Transformer le négatif… en positif

Les personnes qui ressentent de la jalousie ou de l’envie peuvent aussi utiliser ces émotions comme un moteur pour s’améliorer. «Lorsque les employés sont capables de reconceptualiser la jalousie comme une force de motivation, cela ouvre de nouvelles possibilités (et plus positives) pour aborder, surmonter et même capitaliser sur ce sentiment», indiquent les deux chercheurs dans un article publié sur le site The Conversation Canada.

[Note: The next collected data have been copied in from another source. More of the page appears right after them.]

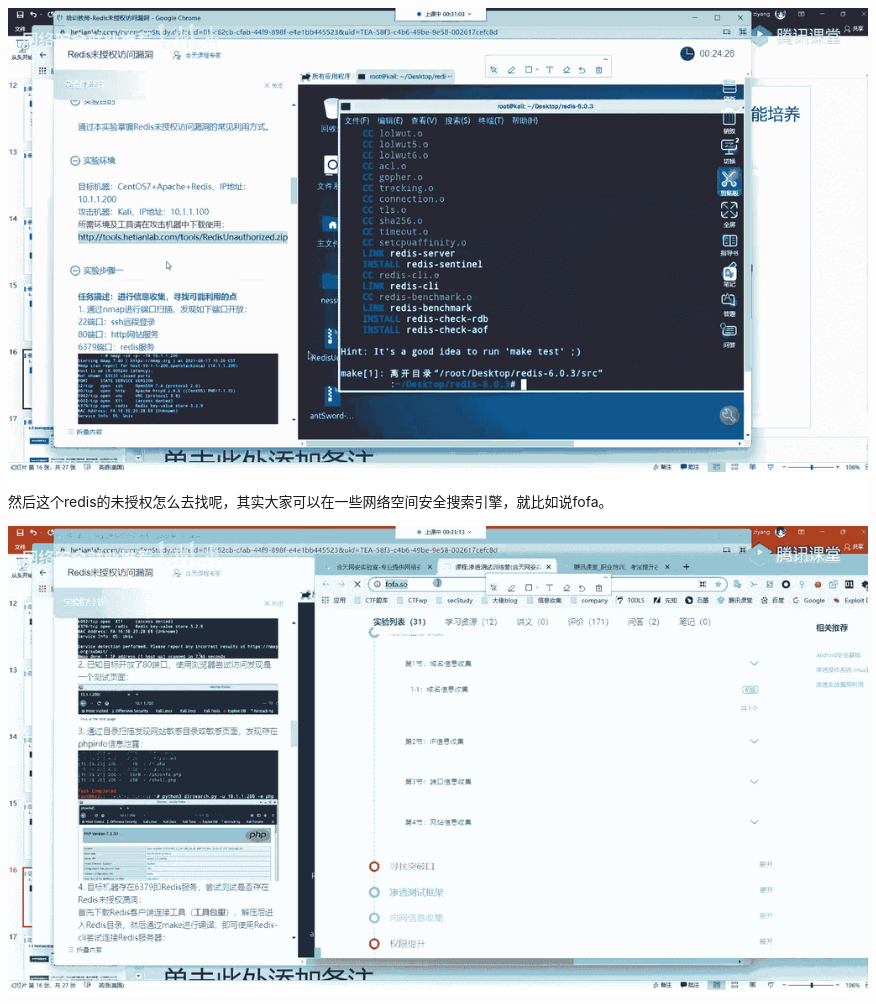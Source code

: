 ![](img/d2f8f7c6232fe556e91aa6b941c9e09f_13.png)

然后这个redis的未授权怎么去找呢，其实大家可以在一些网络空间安全搜索引擎，就比如说fofa。

![](img/d2f8f7c6232fe556e91aa6b941c9e09f_15.png)
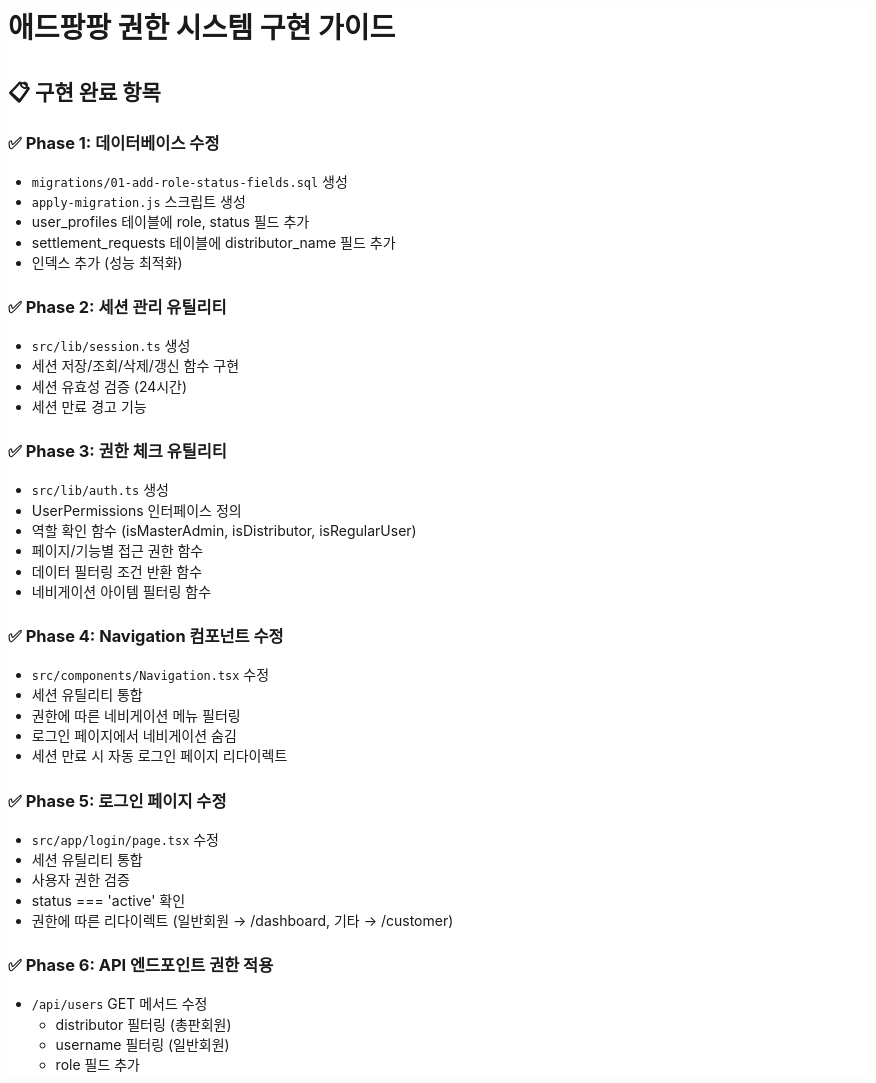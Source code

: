# 애드팡팡 권한 시스템 구현 가이드

## 📋 구현 완료 항목

### ✅ Phase 1: 데이터베이스 수정

- `migrations/01-add-role-status-fields.sql` 생성
- `apply-migration.js` 스크립트 생성
- user_profiles 테이블에 role, status 필드 추가
- settlement_requests 테이블에 distributor_name 필드 추가
- 인덱스 추가 (성능 최적화)

### ✅ Phase 2: 세션 관리 유틸리티

- `src/lib/session.ts` 생성
- 세션 저장/조회/삭제/갱신 함수 구현
- 세션 유효성 검증 (24시간)
- 세션 만료 경고 기능

### ✅ Phase 3: 권한 체크 유틸리티

- `src/lib/auth.ts` 생성
- UserPermissions 인터페이스 정의
- 역할 확인 함수 (isMasterAdmin, isDistributor, isRegularUser)
- 페이지/기능별 접근 권한 함수
- 데이터 필터링 조건 반환 함수
- 네비게이션 아이템 필터링 함수

### ✅ Phase 4: Navigation 컴포넌트 수정

- `src/components/Navigation.tsx` 수정
- 세션 유틸리티 통합
- 권한에 따른 네비게이션 메뉴 필터링
- 로그인 페이지에서 네비게이션 숨김
- 세션 만료 시 자동 로그인 페이지 리다이렉트

### ✅ Phase 5: 로그인 페이지 수정

- `src/app/login/page.tsx` 수정
- 세션 유틸리티 통합
- 사용자 권한 검증
- status === 'active' 확인
- 권한에 따른 리다이렉트 (일반회원 → /dashboard, 기타 → /customer)

### ✅ Phase 6: API 엔드포인트 권한 적용

- `/api/users` GET 메서드 수정
  - distributor 필터링 (총판회원)
  - username 필터링 (일반회원)
  - role 필드 추가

Si on ressent une pointe de jalousie, il faut d’abord reconnaître et accepter cette émotion, concluent-ils. Cette première étape permet de prendre un pas du recul et de vérifier si son sentiment est basé sur des faits réels ou non. «Parfois, on regarde son collègue en se disant : il est meilleur que moi, il a plus d’attention. Cela peut nous rendre envieux, mais ce n’est pas nécessairement fondé, souligne Lucas Dufour. En fait, il faut se demander : qu’est-ce qui suscite la jalousie chez moi?»

Si notre patron reconnaît plus facilement les efforts de notre collègue, on peut soit baisser les bras ou trouver des façons de mettre en valeur la qualité de notre travail. Peut-on être plus proactif, proposer plus d’idées concrètes ou tout simplement apprendre à faire son autopromotion? «Le gestionnaire a aussi un rôle à jouer, ajoute le chercheur. Par exemple, s’il passe plus de temps avec une personne parce qu’elle développe une nouvelle compétence, il faut qu’il l’explique aux autres. C’est souvent circonstanciel.»

De plus, la rivalité peut inciter les employés à réfléchir à leur performance. «Je peux utiliser cette envie pour saboter le travail de l’autre pour le tirer vers le bas, illustre Meena Andiappan. À l’inverse, je peux aussi décider de m’en inspirer. Autrement dit, est-ce que je peux, en quelque sorte, copier cette personne, reproduire certains comportements pour m’améliorer?» Bref, quand elle est bien canalisée, la rivalité peut pousser les individus à se dépasser pour devenir meilleurs.